Photo © Dibyangshu Sarkar—AFP/Getty Images |
It's less than a month to my forthcoming photo-expedition/workshop Kolkata's Cult of Durga Photo~Expedition & Workshop™, whose primary aim is to photograph the innumerable rites associated with the Durga festivities, documenting some of the ornate pandals (platforms on which the deities are displayed), and ultimately their immersion in the city's Hooghly river.
Coincidentally, Time's LightBox featured the above photograph of artisans work on semi-finished clay statues of the Hindu goddess Durga in Kumartuli, a neighborhood of Kolkata famed for its clay idols. It seems that ongoing monsoon rains have made it hard for idol makers to finish on schedule.
Also coincidentally, the Photo Blog of MSNBC has a gallery of photographs by AFP photographer Dibyangshu Sarkar , who paid a visit to Kumartuli, the village of the idol-makers in Kolkata.

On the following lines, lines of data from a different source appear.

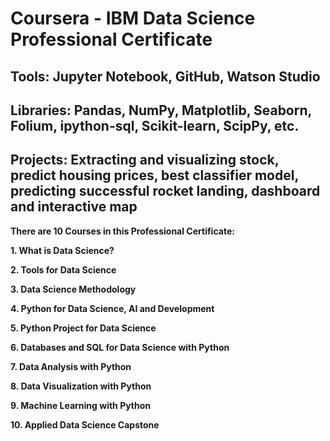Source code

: # Coursera - IBM Data Science Professional Certificate
## Tools: Jupyter Notebook, GitHub, Watson Studio

## Libraries: Pandas, NumPy, Matplotlib, Seaborn, Folium, ipython-sql, Scikit-learn, ScipPy, etc.

## Projects: Extracting and visualizing stock, predict housing prices, best classifier model, predicting successful rocket landing, dashboard and interactive map

****There are 10 Courses in this Professional Certificate:****

**1. What is Data Science?**

**2. Tools for Data Science**

**3. Data Science Methodology**

**4. Python for Data Science, AI and Development**

**5. Python Project for Data Science**

**6. Databases and SQL for Data Science with Python**

**7. Data Analysis with Python**

**8. Data Visualization with Python**

**9. Machine Learning with Python**

**10. Applied Data Science Capstone**
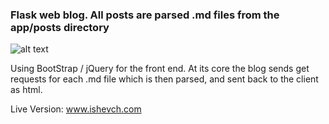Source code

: ### Flask web blog. All posts are parsed .md files from the app/posts directory
![alt text](https://i.imgur.com/4YYgnWs.png")

Using BootStrap / jQuery for the front end.
At its core the blog sends get requests for each .md file which is then parsed, and sent back to the client as html.

Live Version: www.ishevch.com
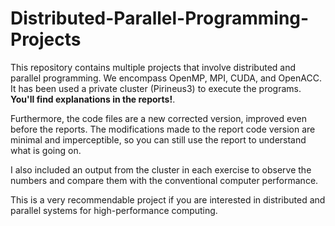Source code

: # Distributed-Parallel-Programming-Projects
This repository contains multiple projects that involve distributed and parallel programming. We encompass OpenMP, MPI, CUDA, and OpenACC. It has been used a private cluster (Pirineus3) to execute the programs. **You'll find explanations in the reports!**.

Furthermore, the code files are a new corrected version, improved even before the reports. The modifications made to the report code version are minimal and imperceptible, so you can still use the report to understand what is going on.

I also included an output from the cluster in each exercise to observe the numbers and compare them with the conventional computer performance.

This is a very recommendable project if you are interested in distributed and parallel systems for high-performance computing.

It seems that in the past, wealthy families would invite the idol-maker artisan to their homes and fashion the idol there, instead of at a workshop. According to the narrator, "the most intriguing part would be the painting of the third eye of the Goddess. The artisan would sit in meditation sometimes for hours and then suddenly in one swift stroke of his paint brush, it would be done."
In April, I posted Chhandak Pradhan's The God Makers, a gallery also documenting the clay artisans of Kumartuli in Kolkata.